Exercise requirements:
Give all of the data below again exactly, and drop the images.

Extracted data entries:
********************

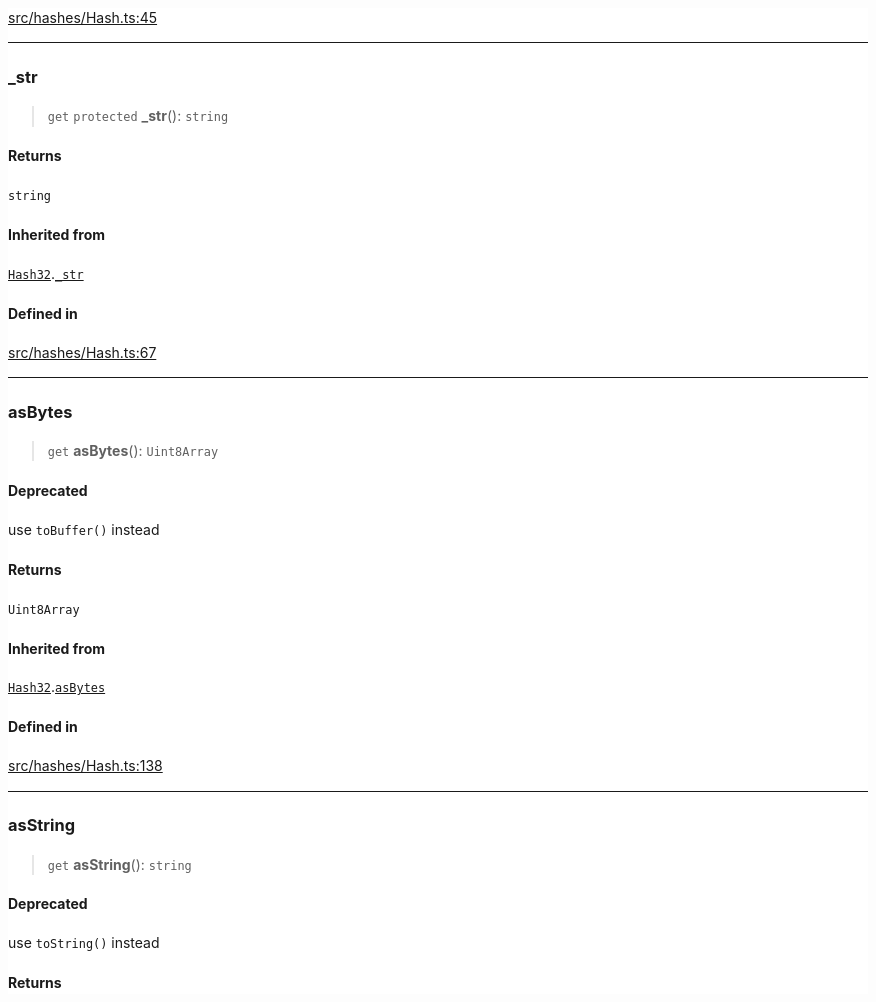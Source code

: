[src/hashes/Hash.ts:45](https://github.com/HarmonicLabs/cardano-ledger-ts/blob/94dd590ffe94133126b0d8d49920fc7b002e1975/src/hashes/Hash.ts#L45)

***

### \_str

> `get` `protected` **\_str**(): `string`

#### Returns

`string`

#### Inherited from

[`Hash32`](Hash32.md).[`_str`](Hash32.md#_str)

#### Defined in

[src/hashes/Hash.ts:67](https://github.com/HarmonicLabs/cardano-ledger-ts/blob/94dd590ffe94133126b0d8d49920fc7b002e1975/src/hashes/Hash.ts#L67)

***

### asBytes

> `get` **asBytes**(): `Uint8Array`

#### Deprecated

use `toBuffer()` instead

#### Returns

`Uint8Array`

#### Inherited from

[`Hash32`](Hash32.md).[`asBytes`](Hash32.md#asbytes)

#### Defined in

[src/hashes/Hash.ts:138](https://github.com/HarmonicLabs/cardano-ledger-ts/blob/94dd590ffe94133126b0d8d49920fc7b002e1975/src/hashes/Hash.ts#L138)

***

### asString

> `get` **asString**(): `string`

#### Deprecated

use `toString()` instead

#### Returns
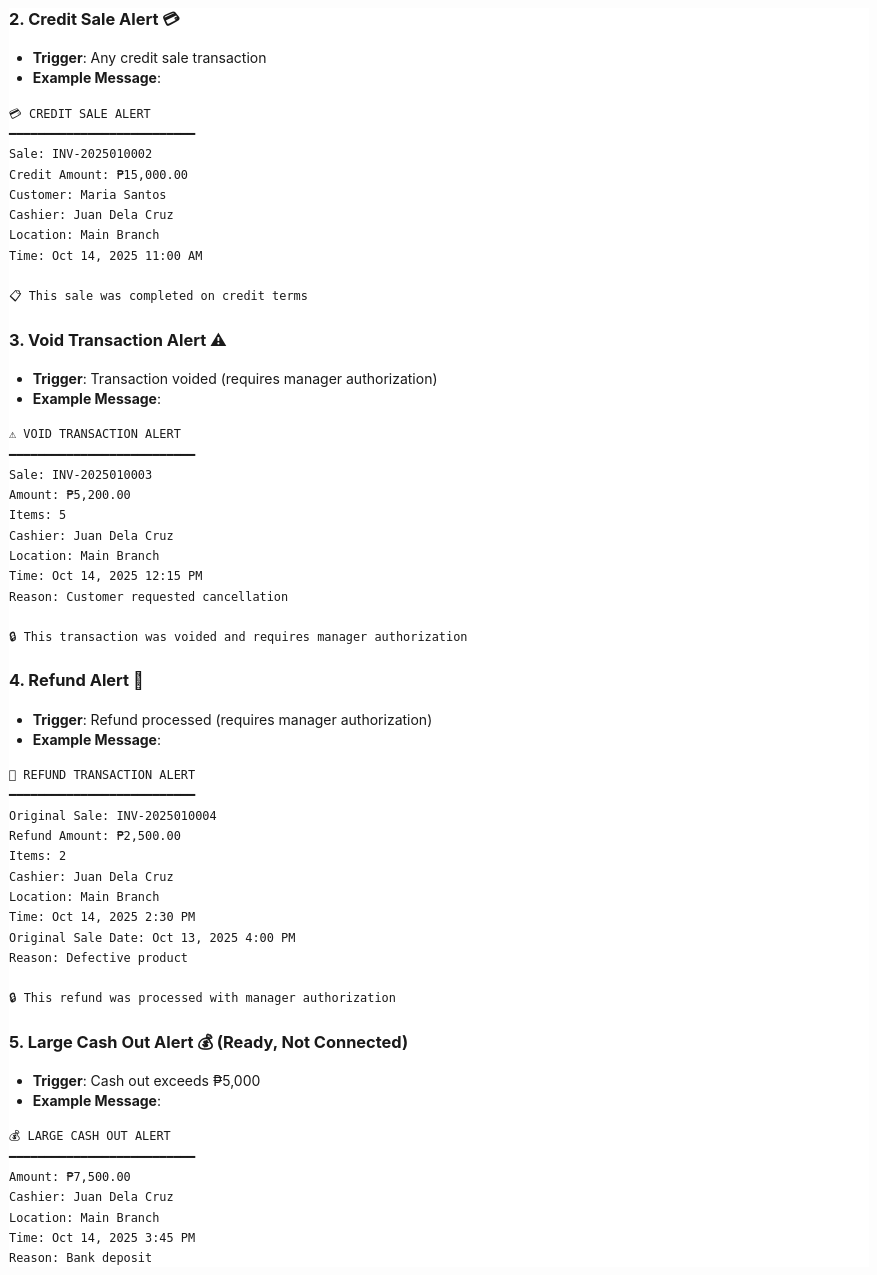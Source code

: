 ### **2. Credit Sale Alert** 💳
- **Trigger**: Any credit sale transaction
- **Example Message**:
```
💳 CREDIT SALE ALERT
━━━━━━━━━━━━━━━━━━━━━━━━━━
Sale: INV-2025010002
Credit Amount: ₱15,000.00
Customer: Maria Santos
Cashier: Juan Dela Cruz
Location: Main Branch
Time: Oct 14, 2025 11:00 AM

📋 This sale was completed on credit terms
```

### **3. Void Transaction Alert** ⚠️
- **Trigger**: Transaction voided (requires manager authorization)
- **Example Message**:
```
⚠️ VOID TRANSACTION ALERT
━━━━━━━━━━━━━━━━━━━━━━━━━━
Sale: INV-2025010003
Amount: ₱5,200.00
Items: 5
Cashier: Juan Dela Cruz
Location: Main Branch
Time: Oct 14, 2025 12:15 PM
Reason: Customer requested cancellation

🔒 This transaction was voided and requires manager authorization
```

### **4. Refund Alert** 🔄
- **Trigger**: Refund processed (requires manager authorization)
- **Example Message**:
```
🔄 REFUND TRANSACTION ALERT
━━━━━━━━━━━━━━━━━━━━━━━━━━
Original Sale: INV-2025010004
Refund Amount: ₱2,500.00
Items: 2
Cashier: Juan Dela Cruz
Location: Main Branch
Time: Oct 14, 2025 2:30 PM
Original Sale Date: Oct 13, 2025 4:00 PM
Reason: Defective product

🔒 This refund was processed with manager authorization
```

### **5. Large Cash Out Alert** 💰 (Ready, Not Connected)
- **Trigger**: Cash out exceeds ₱5,000
- **Example Message**:
```
💰 LARGE CASH OUT ALERT
━━━━━━━━━━━━━━━━━━━━━━━━━━
Amount: ₱7,500.00
Cashier: Juan Dela Cruz
Location: Main Branch
Time: Oct 14, 2025 3:45 PM
Reason: Bank deposit

```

********************

Answer space:
Source code

:[src/hashes/Hash.ts:45](https://github.com/HarmonicLabs/cardano-ledger-ts/blob/94dd590ffe94133126b0d8d49920fc7b002e1975/src/hashes/Hash.ts#L45)

***

### \_str

> `get` `protected` **\_str**(): `string`

#### Returns

`string`

#### Inherited from

[`Hash32`](Hash32.md).[`_str`](Hash32.md#_str)

#### Defined in

[src/hashes/Hash.ts:67](https://github.com/HarmonicLabs/cardano-ledger-ts/blob/94dd590ffe94133126b0d8d49920fc7b002e1975/src/hashes/Hash.ts#L67)

***

### asBytes

> `get` **asBytes**(): `Uint8Array`

#### Deprecated

use `toBuffer()` instead

#### Returns

`Uint8Array`

#### Inherited from

[`Hash32`](Hash32.md).[`asBytes`](Hash32.md#asbytes)

#### Defined in

[src/hashes/Hash.ts:138](https://github.com/HarmonicLabs/cardano-ledger-ts/blob/94dd590ffe94133126b0d8d49920fc7b002e1975/src/hashes/Hash.ts#L138)

***

### asString

> `get` **asString**(): `string`

#### Deprecated

use `toString()` instead

#### Returns
Source code

: ### **2. Credit Sale Alert** 💳
- **Trigger**: Any credit sale transaction
- **Example Message**:
```
💳 CREDIT SALE ALERT
━━━━━━━━━━━━━━━━━━━━━━━━━━
Sale: INV-2025010002
Credit Amount: ₱15,000.00
Customer: Maria Santos
Cashier: Juan Dela Cruz
Location: Main Branch
Time: Oct 14, 2025 11:00 AM

📋 This sale was completed on credit terms
```

### **3. Void Transaction Alert** ⚠️
- **Trigger**: Transaction voided (requires manager authorization)
- **Example Message**:
```
⚠️ VOID TRANSACTION ALERT
━━━━━━━━━━━━━━━━━━━━━━━━━━
Sale: INV-2025010003
Amount: ₱5,200.00
Items: 5
Cashier: Juan Dela Cruz
Location: Main Branch
Time: Oct 14, 2025 12:15 PM
Reason: Customer requested cancellation

🔒 This transaction was voided and requires manager authorization
```

### **4. Refund Alert** 🔄
- **Trigger**: Refund processed (requires manager authorization)
- **Example Message**:
```
🔄 REFUND TRANSACTION ALERT
━━━━━━━━━━━━━━━━━━━━━━━━━━
Original Sale: INV-2025010004
Refund Amount: ₱2,500.00
Items: 2
Cashier: Juan Dela Cruz
Location: Main Branch
Time: Oct 14, 2025 2:30 PM
Original Sale Date: Oct 13, 2025 4:00 PM
Reason: Defective product

🔒 This refund was processed with manager authorization
```

### **5. Large Cash Out Alert** 💰 (Ready, Not Connected)
- **Trigger**: Cash out exceeds ₱5,000
- **Example Message**:
```
💰 LARGE CASH OUT ALERT
━━━━━━━━━━━━━━━━━━━━━━━━━━
Amount: ₱7,500.00
Cashier: Juan Dela Cruz
Location: Main Branch
Time: Oct 14, 2025 3:45 PM
Reason: Bank deposit

```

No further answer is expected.